Creating word clouds from the text data with NLP techniques
Fecha del documento: 14-12-2021

1. Introduction
Visualizations are a graphic representation that allow us to comprehend in a simple way the information that the data contains. Thanks to visual elements, such as graphs, maps or word clouds, visualizations also help to explain trends, patterns, or outliers that data may present.
Visualizations can be generated from the data of a different nature, such as words that compose a news, a book or a song. To make visualizations out of this kind of data, it is required that the machines, through software programs, are able to understand, interpret and recognize the words that form human speech (both written or spoken) in multiple languages. The field of studies focused on such data treatment is called Natural Language Processing (NLP). It is an interdisciplinary field that combines the powers of artificial intelligence, computational linguistics, and computer science. NLP-based systems have allowed great innovations such as Google's search engine, Amazon's voice assistant, automatic translators, sentiment analysis of different social networks or even spam detection in an email account.
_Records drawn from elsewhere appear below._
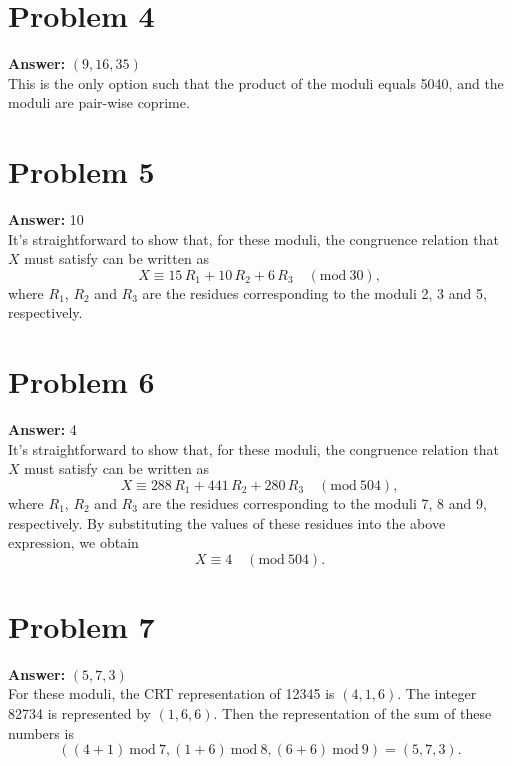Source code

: \documentclass[11pt]{article}
\newcommand{\Mod}{\mathrm{mod}\:}
\begin{document}
\section*{Problem 4}
\label{sec:orgfbd5603}
\textbf{Answer:} \((9,16,35)\)\\

This is the only option such that the product of the moduli equals 5040, and the
moduli are pair-wise coprime.
\section*{Problem 5}
\label{sec:org090a20b}
\textbf{Answer:} 10\\

It's straightforward to show that, for these moduli, the congruence relation
that \(X\) must satisfy can be written as
\begin{equation}
X\equiv 15\,R_1+10\,R_2+6\,R_3\quad(\Mod 30),
\end{equation}
where \(R_1\), \(R_2\) and \(R_3\) are the residues corresponding to the
moduli 2, 3 and 5, respectively.
\section*{Problem 6}
\label{sec:orgdac7e26}
\textbf{Answer:} 4\\

It's straightforward to show that, for these moduli, the congruence relation
that \(X\) must satisfy can be written as
\begin{equation}
X\equiv 288\,R_1+441\,R_2+280\,R_3\quad(\Mod 504),
\end{equation}
where \(R_1\), \(R_2\) and \(R_3\) are the residues corresponding to the
moduli 7, 8 and 9, respectively. By substituting the values of these residues
into the above expression, we obtain
\begin{equation}
X\equiv 4\quad(\Mod 504).
\end{equation}
\section*{Problem 7}
\label{sec:orgea05915}
\textbf{Answer:} \((5,7,3)\)\\

For these moduli, the CRT representation of 12345 is \((4,1,6)\). The integer
82734 is represented by \((1,6,6)\). Then the representation of the sum of
these numbers is
\begin{equation}
((4+1)\:\Mod 7,(1+6)\:\Mod 8,(6+6)\:\Mod 9)=(5,7,3).
\end{equation}
\end{document}
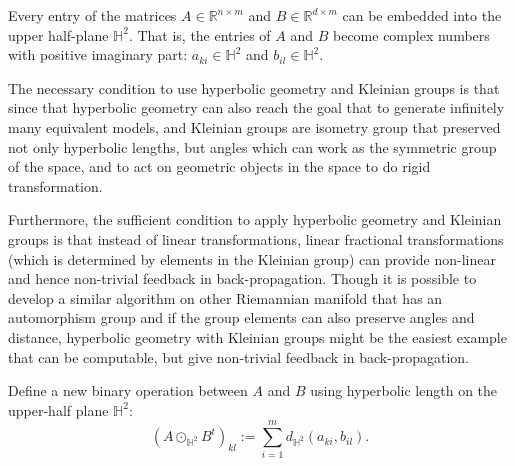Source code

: \documentclass{article}
\theoremstyle{plain}
\theoremstyle{plain} %
\theoremstyle{definition}  %
\theoremstyle{remark}  %
\theoremstyle{plain}
\begin{document}


Every entry of the matrices $A\in\mathbb{R}^{n\times m}$ and $B \in\mathbb{R}^{d\times m}$ can be embedded into the upper half-plane $\mathbb{H}^2$. That is, the entries of $A$ and $B$ become complex numbers with positive imaginary part: $a_{ki}\in\mathbb{H}^2$ and $b_{il}\in\mathbb{H}^2$.

The necessary condition to use hyperbolic geometry and Kleinian groups is that since that hyperbolic geometry can also reach the goal that to generate infinitely many equivalent models, and Kleinian groups are isometry group that preserved not only hyperbolic lengths, but angles which can work as the symmetric group of the space, and to act on geometric objects in the space to do rigid transformation.

Furthermore, the sufficient condition to apply hyperbolic geometry and Kleinian groups is that instead of linear transformations, linear fractional transformations (which is determined by elements in the Kleinian group) can provide non-linear and hence non-trivial feedback in back-propagation. Though it is possible to develop a similar algorithm on other Riemannian manifold that has an automorphism group and if the group elements can also preserve angles and distance, hyperbolic geometry with Kleinian groups might be the easiest example that can be computable, but give non-trivial feedback in back-propagation.


Define a new binary operation between $A$ and $B$ using hyperbolic length on the upper-half plane $\mathbb{H}^2$\cite{beardon2012geometry}:
$$
\left( A\odot_{\mathbb{H}^2} B^t \right)_{kl} :=\sum\limits_{i=1}^m d_{\mathbb{H}^2} \left( a_{ki} , b_{il} \right).
$$
\end{document}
In this practical exercise, we will apply a graphical visualization for a keywords summary representing various texts extracted with NLP techniques. Especially, we are going to create a word cloud that summarizes which are the most reoccurring terms in several posts of the portal.
This visualization is included within a series of practical exercises, in which open data available on the datos.gob.es portal is used. These address and describe in a simple way the steps necessary to obtain the data, perform transformations and analysis that are relevant to the creation of the visualization, with the maximum information extracted. In each of the practical exercises, simple code developments are used that will be conveniently documented, as well as free and open use tools. All the generated material will be available in the Data Lab repository on GitHub.
2. Objetives
The main objective of this post is to learn how to create a visualization that includes images, generated from sets of words representative of various texts, popularly known as "word clouds". For this practical exercise we have chosen 6 posts published in the blog section of the datos.gob.es portal. From these texts using NLP techniques we will generate a word cloud for each text that will allow us to detect in a simple and visual way the frequency and importance of each word, facilitating the identification of the keywords and the main theme of each of the posts.
From a text we build a cloud of words applying Natural Language Processing (NLP) techniques
3. Resources
3.1. Tools
To perform the pre-treatment of the data (work environment, programming and the very edition), such as the visualization itself, Python (versión 3.7) and Jupyter Notebook (versión 6.1) are used, tools that you will find integrated in, along with many others in Anaconda, one of the most popular platforms to install, update and manage software to work in data science. To tackle tasks related to Natural Language Processing, we use two libraries, Scikit-Learn (sklearn) and wordcloud. All these tools are open source and available for free..
Scikit-Learn is a very popular vast library, designed in the first place to carry out machine learning tasks on data in textual form. Among others, it has algorithms to perform classification, regression, clustering, and dimensionality reduction tasks. In addition, it is designed for deep learning on textual data, being useful for handling textual feature sets in the form of matrices, performing tasks such as calculating similarities, classifying text and clustering. In Python, to perform this type of tasks, it is also possible to work with other equally popular libraries such as NLTK or spacy, among others.
wordcloud eis a library specialized in creating word clouds using a simple algorithm that can be easily modified.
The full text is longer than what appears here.